Four graphs chart the rise of ‘evangelicals’ within our national conversation

We've been talking about evangelicals for centuries, but never as much as we do today.

Ngram chart of evangelicals in American English

When did we start talking about evangelicals?  It’s actually an old word, but it used for more widely today than in decades past. Why?

I chart out the use of the word evangelicals in books published in America using google’s ngram viewer. This google toy/tool immediately counts the frequency of words and compares them to the use of other words. It’s a great way to learn and/or waste a lot of time. I use it here to see show when evangelicals rose in our vernacular, and compare it to other terms that hint at why we are more likely to talk about evangelicals today.


The term evangelical has existed for centuries. Originally, it was a synonym for Protestant.  Later it came to mean a more a Protestant with particular approach to the Christian faith. Since the early 1800s, we find evangelicals used in some religious writings. The word did not become common in the American vernacular until the 1970s, about the time that Jimmy Carter and others brought attention to evangelicalism.
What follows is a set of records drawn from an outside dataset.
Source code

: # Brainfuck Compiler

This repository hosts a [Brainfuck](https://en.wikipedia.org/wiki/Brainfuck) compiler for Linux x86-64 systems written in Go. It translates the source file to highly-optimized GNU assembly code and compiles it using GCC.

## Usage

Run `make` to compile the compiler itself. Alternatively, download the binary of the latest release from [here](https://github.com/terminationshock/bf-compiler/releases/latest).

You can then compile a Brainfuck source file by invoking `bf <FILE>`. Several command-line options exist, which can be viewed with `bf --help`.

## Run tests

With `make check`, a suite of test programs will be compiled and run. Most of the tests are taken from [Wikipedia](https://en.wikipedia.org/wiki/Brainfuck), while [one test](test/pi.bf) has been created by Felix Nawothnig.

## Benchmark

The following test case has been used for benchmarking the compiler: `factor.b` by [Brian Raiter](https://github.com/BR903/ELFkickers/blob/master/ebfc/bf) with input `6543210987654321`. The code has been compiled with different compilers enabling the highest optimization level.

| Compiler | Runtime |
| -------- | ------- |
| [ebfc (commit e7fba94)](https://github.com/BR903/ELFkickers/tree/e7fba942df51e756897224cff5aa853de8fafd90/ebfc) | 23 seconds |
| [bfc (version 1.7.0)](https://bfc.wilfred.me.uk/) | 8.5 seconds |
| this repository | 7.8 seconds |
In 1976, for example, both Time and Newsweek featured cover stories on evangelicals. Time even called 1976 the “Year of the Evangelical.” It turned out that this “Year of the Evangelical” was not the apex of the movement; it was just its coming out party.

To put this surge into historical context, I charted out the use of Baptists alongside evangelicals (both includes both capitalized and lower-case versions). Baptists has historically been far more common than evangelicals. Baptists were a focus in the early 1800s when Baptists divided over the issues of missions and slavery. Over the past century, the frequency of Baptists were referred to more often than evangelicals. While the frequency of Baptists has remained steady over the past century, evangelicals has now risen. Today, each term is used equally in our language.

One possible explanation for the dramatic rise in the use of evangelicals is that the word took on a new meaning in post-war America. Evangelicals or “neo-evangelicals” were a movement within Protestantism. These evangelicals came out of fundamentalism, favored greater engagement with the larger culture, and focused on evangelism. At the same time, they stayed to the right of modernist or liberal churches in the National Council of Churches.

This neo-evangelical movement occurred decades before the rise of evangelicals. This delay wasn’t merely because the new evangelicals went unnoticed. Billy Graham, who was one the architects of evangelicalism (and one of its archetypes). His name alone was receiving attention in the 1950s, and he continued to be referred to later. But Graham’s rise did not affect the use of evangelicals more broadly—it did not rise alongside the increase of Graham’s name and the surge in the use of evangelicals came even as Graham’s name did not change.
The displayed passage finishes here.